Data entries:
##########

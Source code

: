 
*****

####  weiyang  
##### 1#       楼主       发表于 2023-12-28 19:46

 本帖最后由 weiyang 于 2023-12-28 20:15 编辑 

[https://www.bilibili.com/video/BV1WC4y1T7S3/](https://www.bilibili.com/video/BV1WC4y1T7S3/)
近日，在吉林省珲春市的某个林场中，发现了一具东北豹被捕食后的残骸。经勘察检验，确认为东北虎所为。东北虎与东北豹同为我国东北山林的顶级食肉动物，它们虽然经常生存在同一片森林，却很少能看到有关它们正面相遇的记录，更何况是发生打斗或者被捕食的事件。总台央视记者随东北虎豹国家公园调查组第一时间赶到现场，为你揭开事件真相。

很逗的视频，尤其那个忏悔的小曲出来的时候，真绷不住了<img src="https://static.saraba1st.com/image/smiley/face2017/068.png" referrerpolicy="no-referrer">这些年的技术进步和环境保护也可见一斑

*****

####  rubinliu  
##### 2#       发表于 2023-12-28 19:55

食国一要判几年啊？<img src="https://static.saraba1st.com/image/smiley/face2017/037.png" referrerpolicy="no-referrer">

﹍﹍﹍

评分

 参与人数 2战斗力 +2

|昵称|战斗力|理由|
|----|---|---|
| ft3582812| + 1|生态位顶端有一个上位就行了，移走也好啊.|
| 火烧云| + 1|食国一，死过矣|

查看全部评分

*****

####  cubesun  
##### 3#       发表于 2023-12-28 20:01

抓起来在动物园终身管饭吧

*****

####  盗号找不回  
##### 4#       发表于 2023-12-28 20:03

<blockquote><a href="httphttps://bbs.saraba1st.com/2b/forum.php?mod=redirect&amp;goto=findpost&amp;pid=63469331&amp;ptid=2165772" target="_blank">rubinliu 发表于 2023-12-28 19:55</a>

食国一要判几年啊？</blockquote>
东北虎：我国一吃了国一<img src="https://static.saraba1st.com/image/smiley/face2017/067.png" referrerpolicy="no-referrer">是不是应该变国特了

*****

##########

Work instructions: Nothing but the lines from the one containing "抓起来在动物园终身管饭吧" through the last line of the data above should be given again, each exactly as it stands.

Reply to the exercise:
抓起来在动物园终身管饭吧

*****

####  盗号找不回  
##### 4#       发表于 2023-12-28 20:03

<blockquote><a href="httphttps://bbs.saraba1st.com/2b/forum.php?mod=redirect&amp;goto=findpost&amp;pid=63469331&amp;ptid=2165772" target="_blank">rubinliu 发表于 2023-12-28 19:55</a>

食国一要判几年啊？</blockquote>
东北虎：我国一吃了国一<img src="https://static.saraba1st.com/image/smiley/face2017/067.png" referrerpolicy="no-referrer">是不是应该变国特了

*****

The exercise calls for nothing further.